PESHAWAR: The outbreak of dengue haemorrhagic fever in Tehkal area has set alarm bells ringing at health department amid reports of two deaths in the provincial metropolis by the ailment caused by bite of mosquito.

Sources said that authorities screened 1,000 persons of whom 150 tested positive, mostly from the same locality. They said that two persons including 65-year-old Rustam Khan and 22-year-old Huma Bibi died of dengue at Khyber Teaching Hospital.

“Mohammad Imran is at intensive care unit of KTH where 42 other patients are still under-treatment,” they said. Three patients, one each from Pishtakhara, Regi and University Town were treated at the hospital.

“Forty patients confirmed on rapid kits have been sent home after their recovery. Two people are still under treatment at Hayatabad Medical Complex, which received a total of seven patients,” said sources.

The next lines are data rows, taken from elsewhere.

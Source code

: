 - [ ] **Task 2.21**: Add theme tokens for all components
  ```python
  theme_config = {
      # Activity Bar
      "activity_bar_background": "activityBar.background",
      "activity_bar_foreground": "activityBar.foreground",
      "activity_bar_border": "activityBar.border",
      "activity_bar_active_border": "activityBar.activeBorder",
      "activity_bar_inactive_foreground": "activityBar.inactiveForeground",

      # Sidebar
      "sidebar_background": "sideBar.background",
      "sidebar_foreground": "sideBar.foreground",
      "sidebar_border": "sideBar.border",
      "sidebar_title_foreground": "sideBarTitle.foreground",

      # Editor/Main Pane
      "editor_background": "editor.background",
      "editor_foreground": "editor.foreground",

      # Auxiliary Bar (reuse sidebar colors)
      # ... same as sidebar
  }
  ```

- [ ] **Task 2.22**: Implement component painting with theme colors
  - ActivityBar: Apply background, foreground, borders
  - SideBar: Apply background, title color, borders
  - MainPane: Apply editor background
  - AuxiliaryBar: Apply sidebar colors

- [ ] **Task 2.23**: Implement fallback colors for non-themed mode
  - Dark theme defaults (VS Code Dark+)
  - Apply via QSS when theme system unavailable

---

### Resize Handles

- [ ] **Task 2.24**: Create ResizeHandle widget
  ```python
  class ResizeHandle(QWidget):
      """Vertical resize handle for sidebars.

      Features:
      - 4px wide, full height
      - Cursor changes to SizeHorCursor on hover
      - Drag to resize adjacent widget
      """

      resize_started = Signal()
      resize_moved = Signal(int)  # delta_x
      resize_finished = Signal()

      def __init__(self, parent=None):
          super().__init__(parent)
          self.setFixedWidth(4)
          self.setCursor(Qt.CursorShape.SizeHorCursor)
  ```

The administration of KTH, which is receiving bulk of patients due to its proximity with the endemic locality, has requested health department to provide 50 nurses, 200 impregnated bed nets, PCR machine, 1,000 kits, four plasmapheresis machines and additional funds to cope with the situation. It said that KTH received 90 per cent of the patients.

Scores of patients belonging to Tehkal area hospitalised

“We have launched awareness campaign in union council 38, 39 and 40 in Tehkal where an outbreak has been affecting people,” Dr Shaheen Afridi, deputy director health, told Dawn.

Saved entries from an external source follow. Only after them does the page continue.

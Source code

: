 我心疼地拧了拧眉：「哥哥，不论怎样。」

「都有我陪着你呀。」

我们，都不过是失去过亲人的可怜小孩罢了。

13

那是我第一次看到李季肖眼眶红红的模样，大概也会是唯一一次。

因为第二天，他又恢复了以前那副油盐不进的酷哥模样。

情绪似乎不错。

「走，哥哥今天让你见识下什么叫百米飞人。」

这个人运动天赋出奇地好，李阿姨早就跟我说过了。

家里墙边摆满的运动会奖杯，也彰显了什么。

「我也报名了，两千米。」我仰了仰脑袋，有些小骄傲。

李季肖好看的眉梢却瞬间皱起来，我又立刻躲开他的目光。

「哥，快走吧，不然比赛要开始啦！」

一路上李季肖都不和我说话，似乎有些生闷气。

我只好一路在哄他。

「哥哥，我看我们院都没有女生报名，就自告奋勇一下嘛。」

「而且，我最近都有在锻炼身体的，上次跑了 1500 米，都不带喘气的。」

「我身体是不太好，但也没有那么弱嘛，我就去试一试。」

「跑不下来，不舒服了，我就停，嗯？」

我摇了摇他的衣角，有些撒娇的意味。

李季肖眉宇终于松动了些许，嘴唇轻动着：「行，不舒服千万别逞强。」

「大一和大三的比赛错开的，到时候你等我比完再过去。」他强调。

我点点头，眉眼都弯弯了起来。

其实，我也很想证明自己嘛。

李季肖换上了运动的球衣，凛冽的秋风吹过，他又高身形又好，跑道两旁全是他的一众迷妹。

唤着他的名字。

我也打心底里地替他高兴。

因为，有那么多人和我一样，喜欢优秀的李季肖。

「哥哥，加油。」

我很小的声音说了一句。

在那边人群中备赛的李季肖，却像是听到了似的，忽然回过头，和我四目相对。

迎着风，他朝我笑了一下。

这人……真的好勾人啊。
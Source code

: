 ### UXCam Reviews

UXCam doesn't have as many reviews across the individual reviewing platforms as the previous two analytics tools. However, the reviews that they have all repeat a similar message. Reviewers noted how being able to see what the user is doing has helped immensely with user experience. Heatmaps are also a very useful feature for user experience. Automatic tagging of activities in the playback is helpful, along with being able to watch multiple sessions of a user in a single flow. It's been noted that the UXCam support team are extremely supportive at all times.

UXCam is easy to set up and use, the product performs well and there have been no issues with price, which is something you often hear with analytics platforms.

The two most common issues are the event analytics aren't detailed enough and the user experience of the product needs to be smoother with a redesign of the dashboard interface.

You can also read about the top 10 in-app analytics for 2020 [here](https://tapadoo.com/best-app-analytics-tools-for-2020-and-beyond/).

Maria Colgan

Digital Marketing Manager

She said that they in collaboration with the district government launched public awareness drive regarding the causative agents of the disease to safeguard people. “Not only public sector hospitals but we are also in touch with the private health facilities to ensure diagnosis and treatment of the patients,” she said.

A statement issued from the office of the deputy commissioner said that they had recorded one death caused by the disease that was being investigated. It said that spray was being done in the affected locality twice a day and people were being asked to adopt protective measures to remain safe.

The statement said that government distributed 10,000 pamphlets and 2,000 panaflex as part of the advocacy campaign in the area.

Sources at hospitals said that the situation might turn dangerous as the highly infective months of August and September were yet to come. Health department should take measures to eliminate eggs and larvae in the stagnant water pools in and outside homes.

They said that people should be told about the causes of the disease. They should be informed to cover water pots and spray kerosene oil on the water pools to deny potential breeding grounds to the mosquitoes to make their surroundings dengue-free.

“We need aggressive and sustained campaigns in bazaars to inform owners of tyre shops to carry out spray and avoid accumulation of water,” said a senior physician.

Symptoms of the dengue fever are high fever, severe frontal headache, retro-orbital pain, myalgia, arthralgias, nausea and often a macula popular rash. In addition, many patients may notice a change in taste sensation.

The illness is clinically indistinguishable from influenza, measles or rubella. This acute phase lasts up to one week followed by one to two weeks period of convalescence characterised by weakness, malaise and anorexia.

Physicians also questioned the way the patients from vector-borne disease were being treated. They demanded a standard protocol.

“We have been treating suspected dengue fever cases symptomatically their tests emerge positive on the rapid kits. We should be sending samples to National Institute of Health Islamabad, the only authorised public sector institution to confirm or exclude presence of dengue virus,” they said.